I say both of those as a former student-to-be-pastor… they are arguments I’ve seen. Sometimes maybe even used.
Now I’m atheist.
I am NOT trying to strawman. I’m curious, too.
How many creationists are there on this board anyway?
I am not a creationist, but speaking academically,*
It has been proposed that Adam was created as a hermaphrodite . There’s nothing that says that the flawed and frail physical form of humans after the fall is the same as when the first man was created in God’s image.
- I am not an academic. And technically I’m not speaking.
The way I’d heard it explained was that God gave us the gift of free will, a temptation, and an eternity to be tempted. The same way he created lions with sharp teeth and claws, even though they have no use for them prior to the fall. He knew it was gonna happen. I see it as a cop-out so that God can have a more interesting world to look at while making man feel all guilty about it. Then again, I’m an atheist.

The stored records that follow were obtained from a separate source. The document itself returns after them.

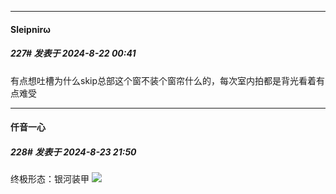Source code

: ﻿
*****

####  Sleipnirω  
##### 227#       发表于 2024-8-22 00:41

有点想吐槽为什么skip总部这个窗不装个窗帘什么的，每次室内拍都是背光看着有点难受


*****

####  仟音一心  
##### 228#       发表于 2024-8-23 21:50

终极形态：银河装甲
<img src="https://p.sda1.dev/19/e747f1fd38b533689cb4803ce94351c8/image.jpg" referrerpolicy="no-referrer">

Well, if you are a free will libertarian, then Adam and Eve’s choice was literally not determined or set when they were created. So you could argue that God didn’t know they would fall, since at the time of their creation there was no fact as to whether or not they would fall–it was genuinely indeterminate, undetermined. Omniscience = knowing all facts; if there was no fact as to whether Adam and Eve will choose to obey God or not, then God didn’t know; but this doesn’t represent a limit on his omniscience.
Or you could say God knew (maybe God exists outside of time and so all actions are present to him), but it’s not clear what difference that makes. Even if God knew Adam and Eve would fall, that doesn’t make him responsible. Unless you want to get into the whole free will and divine foreknowledge debate.
I assume the OP is directed to Young-Earth Creationists who believe there was no death at all before the Fall.
I’m an Old-Earth Progressive Creationist (occasionally Theistic Evolutionist) and I have no problem with death before the Fall.
…and then there are a large group of believers in God, that think man never fell at all.
Do you suppose that the OP is addressing the other groups of believers in God that do?
Old question, actually – go to Ambrose Bierce’ The Devil’s Dictionary and look up “infralapsarian.”